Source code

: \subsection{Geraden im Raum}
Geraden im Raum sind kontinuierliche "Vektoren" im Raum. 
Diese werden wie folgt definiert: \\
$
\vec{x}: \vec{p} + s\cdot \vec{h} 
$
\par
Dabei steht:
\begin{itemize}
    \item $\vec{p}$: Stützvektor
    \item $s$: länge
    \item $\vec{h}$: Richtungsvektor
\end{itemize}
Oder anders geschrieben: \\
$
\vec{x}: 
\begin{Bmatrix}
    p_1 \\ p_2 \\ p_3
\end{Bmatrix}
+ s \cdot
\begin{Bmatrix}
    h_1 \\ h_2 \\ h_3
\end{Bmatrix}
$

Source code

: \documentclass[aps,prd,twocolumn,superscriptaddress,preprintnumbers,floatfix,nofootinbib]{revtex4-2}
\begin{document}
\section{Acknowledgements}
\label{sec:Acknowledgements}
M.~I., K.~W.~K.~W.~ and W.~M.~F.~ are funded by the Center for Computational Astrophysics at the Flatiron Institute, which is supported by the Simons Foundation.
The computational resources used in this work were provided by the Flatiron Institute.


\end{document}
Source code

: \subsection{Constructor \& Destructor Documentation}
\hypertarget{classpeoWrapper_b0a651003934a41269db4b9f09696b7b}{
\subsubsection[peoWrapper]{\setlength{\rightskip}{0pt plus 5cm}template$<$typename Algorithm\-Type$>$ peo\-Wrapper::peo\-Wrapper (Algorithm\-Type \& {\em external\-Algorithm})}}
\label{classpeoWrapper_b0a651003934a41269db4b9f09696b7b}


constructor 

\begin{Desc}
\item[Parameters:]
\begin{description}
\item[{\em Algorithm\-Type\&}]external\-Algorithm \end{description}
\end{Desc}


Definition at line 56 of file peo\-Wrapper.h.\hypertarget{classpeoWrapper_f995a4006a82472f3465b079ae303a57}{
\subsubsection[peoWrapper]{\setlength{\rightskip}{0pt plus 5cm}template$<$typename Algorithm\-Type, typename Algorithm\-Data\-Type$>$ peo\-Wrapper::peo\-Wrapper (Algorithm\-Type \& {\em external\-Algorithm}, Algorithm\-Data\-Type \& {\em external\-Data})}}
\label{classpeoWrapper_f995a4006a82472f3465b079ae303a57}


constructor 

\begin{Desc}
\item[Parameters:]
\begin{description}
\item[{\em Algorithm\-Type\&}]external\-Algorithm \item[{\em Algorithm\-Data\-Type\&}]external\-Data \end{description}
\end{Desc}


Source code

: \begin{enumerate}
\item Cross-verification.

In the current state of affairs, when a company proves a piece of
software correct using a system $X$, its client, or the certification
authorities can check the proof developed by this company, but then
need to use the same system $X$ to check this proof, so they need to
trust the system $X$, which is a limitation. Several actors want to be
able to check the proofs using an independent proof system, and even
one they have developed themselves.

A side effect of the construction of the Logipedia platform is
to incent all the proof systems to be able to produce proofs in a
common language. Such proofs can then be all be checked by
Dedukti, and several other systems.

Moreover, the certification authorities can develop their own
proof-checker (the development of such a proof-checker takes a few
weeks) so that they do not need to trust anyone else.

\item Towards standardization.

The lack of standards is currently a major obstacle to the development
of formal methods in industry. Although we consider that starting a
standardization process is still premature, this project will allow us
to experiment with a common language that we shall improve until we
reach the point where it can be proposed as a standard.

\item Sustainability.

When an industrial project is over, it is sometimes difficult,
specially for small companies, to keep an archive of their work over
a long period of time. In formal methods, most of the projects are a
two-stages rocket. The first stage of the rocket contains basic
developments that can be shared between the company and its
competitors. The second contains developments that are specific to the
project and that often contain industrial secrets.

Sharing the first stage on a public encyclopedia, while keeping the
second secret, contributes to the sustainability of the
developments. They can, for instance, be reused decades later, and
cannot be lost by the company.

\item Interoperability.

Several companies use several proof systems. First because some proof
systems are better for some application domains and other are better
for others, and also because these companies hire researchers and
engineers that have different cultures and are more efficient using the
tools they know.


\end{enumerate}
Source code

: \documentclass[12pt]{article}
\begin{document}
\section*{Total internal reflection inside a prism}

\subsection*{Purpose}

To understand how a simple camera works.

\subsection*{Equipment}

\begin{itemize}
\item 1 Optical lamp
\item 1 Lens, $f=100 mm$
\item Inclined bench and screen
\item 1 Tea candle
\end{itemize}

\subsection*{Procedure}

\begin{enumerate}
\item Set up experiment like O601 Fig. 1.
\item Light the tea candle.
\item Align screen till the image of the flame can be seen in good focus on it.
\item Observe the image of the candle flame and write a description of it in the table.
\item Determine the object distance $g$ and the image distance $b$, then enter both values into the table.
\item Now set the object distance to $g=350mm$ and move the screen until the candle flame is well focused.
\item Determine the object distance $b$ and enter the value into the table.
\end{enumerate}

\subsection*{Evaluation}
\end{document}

--

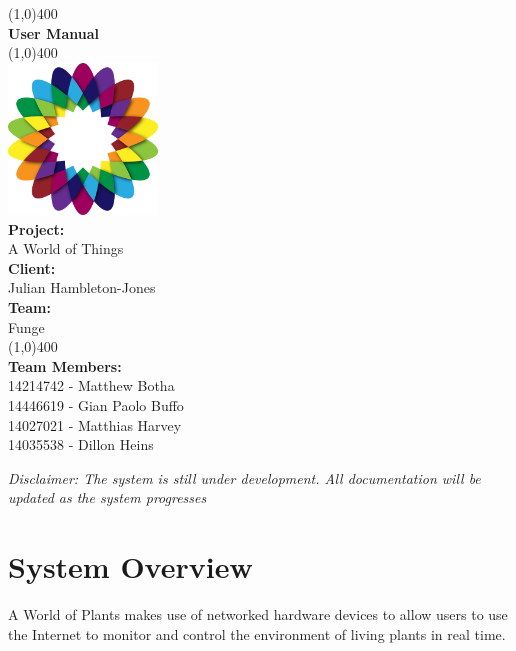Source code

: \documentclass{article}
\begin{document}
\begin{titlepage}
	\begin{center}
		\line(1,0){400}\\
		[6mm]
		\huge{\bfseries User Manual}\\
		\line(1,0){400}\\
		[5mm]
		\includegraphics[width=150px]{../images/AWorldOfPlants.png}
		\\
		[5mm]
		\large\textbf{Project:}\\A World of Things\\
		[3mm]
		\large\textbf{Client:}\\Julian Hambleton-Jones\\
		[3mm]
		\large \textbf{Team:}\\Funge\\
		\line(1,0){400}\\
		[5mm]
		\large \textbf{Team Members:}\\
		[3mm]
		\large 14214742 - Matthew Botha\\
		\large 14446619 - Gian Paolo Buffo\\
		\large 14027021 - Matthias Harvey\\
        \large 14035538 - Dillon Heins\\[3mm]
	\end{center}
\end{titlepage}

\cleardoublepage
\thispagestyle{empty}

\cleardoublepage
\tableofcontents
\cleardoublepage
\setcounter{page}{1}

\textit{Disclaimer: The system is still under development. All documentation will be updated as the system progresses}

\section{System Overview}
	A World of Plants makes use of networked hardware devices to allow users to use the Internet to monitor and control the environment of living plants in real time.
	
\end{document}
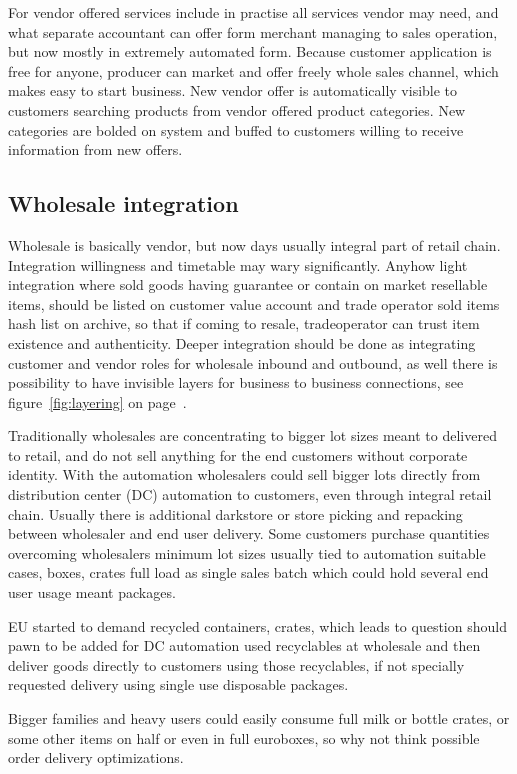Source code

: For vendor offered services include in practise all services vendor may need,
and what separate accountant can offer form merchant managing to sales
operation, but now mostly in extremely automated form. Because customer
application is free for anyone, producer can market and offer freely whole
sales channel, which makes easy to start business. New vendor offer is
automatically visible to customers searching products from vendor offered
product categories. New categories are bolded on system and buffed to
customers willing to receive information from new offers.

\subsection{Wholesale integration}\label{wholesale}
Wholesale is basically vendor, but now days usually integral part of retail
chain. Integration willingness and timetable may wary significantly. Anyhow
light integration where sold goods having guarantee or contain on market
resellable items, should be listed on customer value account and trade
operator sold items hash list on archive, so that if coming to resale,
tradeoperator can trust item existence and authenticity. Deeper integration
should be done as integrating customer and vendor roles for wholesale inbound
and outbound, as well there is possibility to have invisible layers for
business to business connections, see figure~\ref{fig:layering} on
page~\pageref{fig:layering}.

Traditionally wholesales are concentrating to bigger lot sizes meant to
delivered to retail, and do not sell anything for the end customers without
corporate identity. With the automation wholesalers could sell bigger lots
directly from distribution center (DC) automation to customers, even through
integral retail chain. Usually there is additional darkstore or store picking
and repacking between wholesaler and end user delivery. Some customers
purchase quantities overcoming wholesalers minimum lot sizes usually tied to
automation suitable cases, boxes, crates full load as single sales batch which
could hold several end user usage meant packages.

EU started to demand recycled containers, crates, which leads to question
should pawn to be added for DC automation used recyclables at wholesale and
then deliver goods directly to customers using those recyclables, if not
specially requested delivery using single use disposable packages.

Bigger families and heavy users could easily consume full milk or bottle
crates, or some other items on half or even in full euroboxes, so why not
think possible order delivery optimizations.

Problem description
Lines holding "customers": copy each one from the records above.

Task result
automatically visible to customers searching products from vendor offered
customers willing to receive information from new offers.
delivered to retail, and do not sell anything for the end customers without
directly from distribution center (DC) automation to customers, even through
and repacking between wholesaler and end user delivery. Some customers
then deliver goods directly to customers using those recyclables, if not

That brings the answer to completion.